INSTRUCTIONS FOR THE TASK - Retype each record exactly, please. Skip none.

TASK INPUTS -

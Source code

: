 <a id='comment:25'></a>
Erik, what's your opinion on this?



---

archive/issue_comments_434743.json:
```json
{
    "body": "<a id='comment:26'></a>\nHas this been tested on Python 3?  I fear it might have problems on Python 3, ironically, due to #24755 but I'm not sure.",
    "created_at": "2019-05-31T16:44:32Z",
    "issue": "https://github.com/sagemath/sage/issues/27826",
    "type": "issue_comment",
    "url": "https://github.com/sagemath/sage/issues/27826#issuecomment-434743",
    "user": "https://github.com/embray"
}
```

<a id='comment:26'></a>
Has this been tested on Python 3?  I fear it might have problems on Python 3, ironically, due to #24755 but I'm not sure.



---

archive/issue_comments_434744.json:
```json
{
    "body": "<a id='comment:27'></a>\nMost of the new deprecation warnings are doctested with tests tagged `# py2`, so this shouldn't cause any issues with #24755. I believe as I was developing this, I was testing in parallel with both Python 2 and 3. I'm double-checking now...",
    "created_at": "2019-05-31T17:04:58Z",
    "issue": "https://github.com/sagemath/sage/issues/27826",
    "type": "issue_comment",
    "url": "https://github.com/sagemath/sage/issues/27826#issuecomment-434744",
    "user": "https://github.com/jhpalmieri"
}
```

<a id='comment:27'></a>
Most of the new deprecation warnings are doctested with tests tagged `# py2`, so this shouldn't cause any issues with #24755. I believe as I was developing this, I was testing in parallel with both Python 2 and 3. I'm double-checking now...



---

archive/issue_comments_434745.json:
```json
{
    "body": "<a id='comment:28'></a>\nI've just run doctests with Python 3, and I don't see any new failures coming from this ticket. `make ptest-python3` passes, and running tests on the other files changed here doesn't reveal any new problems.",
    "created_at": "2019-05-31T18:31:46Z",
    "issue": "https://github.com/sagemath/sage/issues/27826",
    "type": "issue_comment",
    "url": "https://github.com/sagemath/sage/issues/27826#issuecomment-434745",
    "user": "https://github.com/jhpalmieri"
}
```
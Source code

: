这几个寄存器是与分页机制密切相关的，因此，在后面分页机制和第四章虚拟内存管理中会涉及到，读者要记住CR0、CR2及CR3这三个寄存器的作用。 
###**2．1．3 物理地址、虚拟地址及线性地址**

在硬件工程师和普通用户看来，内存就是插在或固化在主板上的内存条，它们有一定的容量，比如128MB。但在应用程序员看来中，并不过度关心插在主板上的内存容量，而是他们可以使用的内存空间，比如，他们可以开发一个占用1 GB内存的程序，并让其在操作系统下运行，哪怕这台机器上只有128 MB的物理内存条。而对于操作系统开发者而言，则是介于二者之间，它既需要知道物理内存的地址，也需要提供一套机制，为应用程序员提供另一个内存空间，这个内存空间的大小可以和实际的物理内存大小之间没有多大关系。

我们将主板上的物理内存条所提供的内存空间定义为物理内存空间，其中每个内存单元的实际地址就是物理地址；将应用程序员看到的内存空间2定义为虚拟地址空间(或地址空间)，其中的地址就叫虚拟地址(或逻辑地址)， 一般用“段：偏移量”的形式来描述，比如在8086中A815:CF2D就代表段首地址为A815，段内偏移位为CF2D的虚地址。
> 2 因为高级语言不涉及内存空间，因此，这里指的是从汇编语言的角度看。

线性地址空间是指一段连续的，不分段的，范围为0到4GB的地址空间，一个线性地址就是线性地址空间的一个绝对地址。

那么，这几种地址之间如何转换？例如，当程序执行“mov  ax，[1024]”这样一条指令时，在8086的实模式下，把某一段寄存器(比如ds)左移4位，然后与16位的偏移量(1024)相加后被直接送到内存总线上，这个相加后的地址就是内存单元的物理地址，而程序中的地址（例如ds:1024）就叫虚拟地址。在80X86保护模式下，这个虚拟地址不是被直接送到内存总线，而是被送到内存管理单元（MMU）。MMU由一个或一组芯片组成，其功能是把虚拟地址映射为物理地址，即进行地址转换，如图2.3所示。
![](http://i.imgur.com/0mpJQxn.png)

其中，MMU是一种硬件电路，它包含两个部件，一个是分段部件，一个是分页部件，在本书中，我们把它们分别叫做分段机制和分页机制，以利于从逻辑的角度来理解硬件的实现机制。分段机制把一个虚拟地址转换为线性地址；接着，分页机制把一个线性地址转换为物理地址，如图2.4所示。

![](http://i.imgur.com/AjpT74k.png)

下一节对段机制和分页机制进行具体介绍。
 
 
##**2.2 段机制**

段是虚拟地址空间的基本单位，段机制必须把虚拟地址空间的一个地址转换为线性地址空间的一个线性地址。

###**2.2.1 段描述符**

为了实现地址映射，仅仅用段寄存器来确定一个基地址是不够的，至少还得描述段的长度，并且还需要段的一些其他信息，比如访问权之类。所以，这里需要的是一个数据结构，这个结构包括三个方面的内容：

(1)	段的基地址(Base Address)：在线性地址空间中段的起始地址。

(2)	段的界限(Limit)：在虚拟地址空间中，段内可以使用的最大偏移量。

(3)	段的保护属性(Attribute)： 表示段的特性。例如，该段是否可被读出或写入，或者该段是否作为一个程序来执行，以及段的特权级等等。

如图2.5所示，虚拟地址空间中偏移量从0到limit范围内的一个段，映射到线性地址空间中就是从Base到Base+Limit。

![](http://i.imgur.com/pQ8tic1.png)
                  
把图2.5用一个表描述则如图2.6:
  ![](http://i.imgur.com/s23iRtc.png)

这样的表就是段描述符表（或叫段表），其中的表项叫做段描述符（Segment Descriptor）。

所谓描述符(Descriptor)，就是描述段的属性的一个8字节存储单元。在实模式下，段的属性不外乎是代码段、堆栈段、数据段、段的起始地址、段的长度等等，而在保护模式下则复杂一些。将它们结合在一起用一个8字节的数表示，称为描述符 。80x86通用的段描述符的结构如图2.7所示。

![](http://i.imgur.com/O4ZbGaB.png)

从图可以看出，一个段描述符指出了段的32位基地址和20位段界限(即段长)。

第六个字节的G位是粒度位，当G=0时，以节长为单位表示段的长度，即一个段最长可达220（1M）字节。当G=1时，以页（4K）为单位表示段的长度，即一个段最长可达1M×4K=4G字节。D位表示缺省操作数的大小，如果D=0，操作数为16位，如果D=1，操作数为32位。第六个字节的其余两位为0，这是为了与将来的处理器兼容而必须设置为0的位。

RESULT OF THIS TASK -
Source code

: <a id='comment:25'></a>
Erik, what's your opinion on this?



---

archive/issue_comments_434743.json:
```json
{
    "body": "<a id='comment:26'></a>\nHas this been tested on Python 3?  I fear it might have problems on Python 3, ironically, due to #24755 but I'm not sure.",
    "created_at": "2019-05-31T16:44:32Z",
    "issue": "https://github.com/sagemath/sage/issues/27826",
    "type": "issue_comment",
    "url": "https://github.com/sagemath/sage/issues/27826#issuecomment-434743",
    "user": "https://github.com/embray"
}
```

<a id='comment:26'></a>
Has this been tested on Python 3?  I fear it might have problems on Python 3, ironically, due to #24755 but I'm not sure.



---

archive/issue_comments_434744.json:
```json
{
    "body": "<a id='comment:27'></a>\nMost of the new deprecation warnings are doctested with tests tagged `# py2`, so this shouldn't cause any issues with #24755. I believe as I was developing this, I was testing in parallel with both Python 2 and 3. I'm double-checking now...",
    "created_at": "2019-05-31T17:04:58Z",
    "issue": "https://github.com/sagemath/sage/issues/27826",
    "type": "issue_comment",
    "url": "https://github.com/sagemath/sage/issues/27826#issuecomment-434744",
    "user": "https://github.com/jhpalmieri"
}
```

<a id='comment:27'></a>
Most of the new deprecation warnings are doctested with tests tagged `# py2`, so this shouldn't cause any issues with #24755. I believe as I was developing this, I was testing in parallel with both Python 2 and 3. I'm double-checking now...



---

archive/issue_comments_434745.json:
```json
{
    "body": "<a id='comment:28'></a>\nI've just run doctests with Python 3, and I don't see any new failures coming from this ticket. `make ptest-python3` passes, and running tests on the other files changed here doesn't reveal any new problems.",
    "created_at": "2019-05-31T18:31:46Z",
    "issue": "https://github.com/sagemath/sage/issues/27826",
    "type": "issue_comment",
    "url": "https://github.com/sagemath/sage/issues/27826#issuecomment-434745",
    "user": "https://github.com/jhpalmieri"
}
```
Source code

:这几个寄存器是与分页机制密切相关的，因此，在后面分页机制和第四章虚拟内存管理中会涉及到，读者要记住CR0、CR2及CR3这三个寄存器的作用。 
###**2．1．3 物理地址、虚拟地址及线性地址**

在硬件工程师和普通用户看来，内存就是插在或固化在主板上的内存条，它们有一定的容量，比如128MB。但在应用程序员看来中，并不过度关心插在主板上的内存容量，而是他们可以使用的内存空间，比如，他们可以开发一个占用1 GB内存的程序，并让其在操作系统下运行，哪怕这台机器上只有128 MB的物理内存条。而对于操作系统开发者而言，则是介于二者之间，它既需要知道物理内存的地址，也需要提供一套机制，为应用程序员提供另一个内存空间，这个内存空间的大小可以和实际的物理内存大小之间没有多大关系。

我们将主板上的物理内存条所提供的内存空间定义为物理内存空间，其中每个内存单元的实际地址就是物理地址；将应用程序员看到的内存空间2定义为虚拟地址空间(或地址空间)，其中的地址就叫虚拟地址(或逻辑地址)， 一般用“段：偏移量”的形式来描述，比如在8086中A815:CF2D就代表段首地址为A815，段内偏移位为CF2D的虚地址。
> 2 因为高级语言不涉及内存空间，因此，这里指的是从汇编语言的角度看。

线性地址空间是指一段连续的，不分段的，范围为0到4GB的地址空间，一个线性地址就是线性地址空间的一个绝对地址。

那么，这几种地址之间如何转换？例如，当程序执行“mov  ax，[1024]”这样一条指令时，在8086的实模式下，把某一段寄存器(比如ds)左移4位，然后与16位的偏移量(1024)相加后被直接送到内存总线上，这个相加后的地址就是内存单元的物理地址，而程序中的地址（例如ds:1024）就叫虚拟地址。在80X86保护模式下，这个虚拟地址不是被直接送到内存总线，而是被送到内存管理单元（MMU）。MMU由一个或一组芯片组成，其功能是把虚拟地址映射为物理地址，即进行地址转换，如图2.3所示。
![](http://i.imgur.com/0mpJQxn.png)

其中，MMU是一种硬件电路，它包含两个部件，一个是分段部件，一个是分页部件，在本书中，我们把它们分别叫做分段机制和分页机制，以利于从逻辑的角度来理解硬件的实现机制。分段机制把一个虚拟地址转换为线性地址；接着，分页机制把一个线性地址转换为物理地址，如图2.4所示。

![](http://i.imgur.com/AjpT74k.png)

下一节对段机制和分页机制进行具体介绍。
 
 
##**2.2 段机制**

段是虚拟地址空间的基本单位，段机制必须把虚拟地址空间的一个地址转换为线性地址空间的一个线性地址。

###**2.2.1 段描述符**

为了实现地址映射，仅仅用段寄存器来确定一个基地址是不够的，至少还得描述段的长度，并且还需要段的一些其他信息，比如访问权之类。所以，这里需要的是一个数据结构，这个结构包括三个方面的内容：

(1)	段的基地址(Base Address)：在线性地址空间中段的起始地址。

(2)	段的界限(Limit)：在虚拟地址空间中，段内可以使用的最大偏移量。

(3)	段的保护属性(Attribute)： 表示段的特性。例如，该段是否可被读出或写入，或者该段是否作为一个程序来执行，以及段的特权级等等。

如图2.5所示，虚拟地址空间中偏移量从0到limit范围内的一个段，映射到线性地址空间中就是从Base到Base+Limit。

![](http://i.imgur.com/pQ8tic1.png)
                  
把图2.5用一个表描述则如图2.6:
  ![](http://i.imgur.com/s23iRtc.png)

这样的表就是段描述符表（或叫段表），其中的表项叫做段描述符（Segment Descriptor）。

所谓描述符(Descriptor)，就是描述段的属性的一个8字节存储单元。在实模式下，段的属性不外乎是代码段、堆栈段、数据段、段的起始地址、段的长度等等，而在保护模式下则复杂一些。将它们结合在一起用一个8字节的数表示，称为描述符 。80x86通用的段描述符的结构如图2.7所示。

![](http://i.imgur.com/O4ZbGaB.png)

从图可以看出，一个段描述符指出了段的32位基地址和20位段界限(即段长)。

第六个字节的G位是粒度位，当G=0时，以节长为单位表示段的长度，即一个段最长可达220（1M）字节。当G=1时，以页（4K）为单位表示段的长度，即一个段最长可达1M×4K=4G字节。D位表示缺省操作数的大小，如果D=0，操作数为16位，如果D=1，操作数为32位。第六个字节的其余两位为0，这是为了与将来的处理器兼容而必须设置为0的位。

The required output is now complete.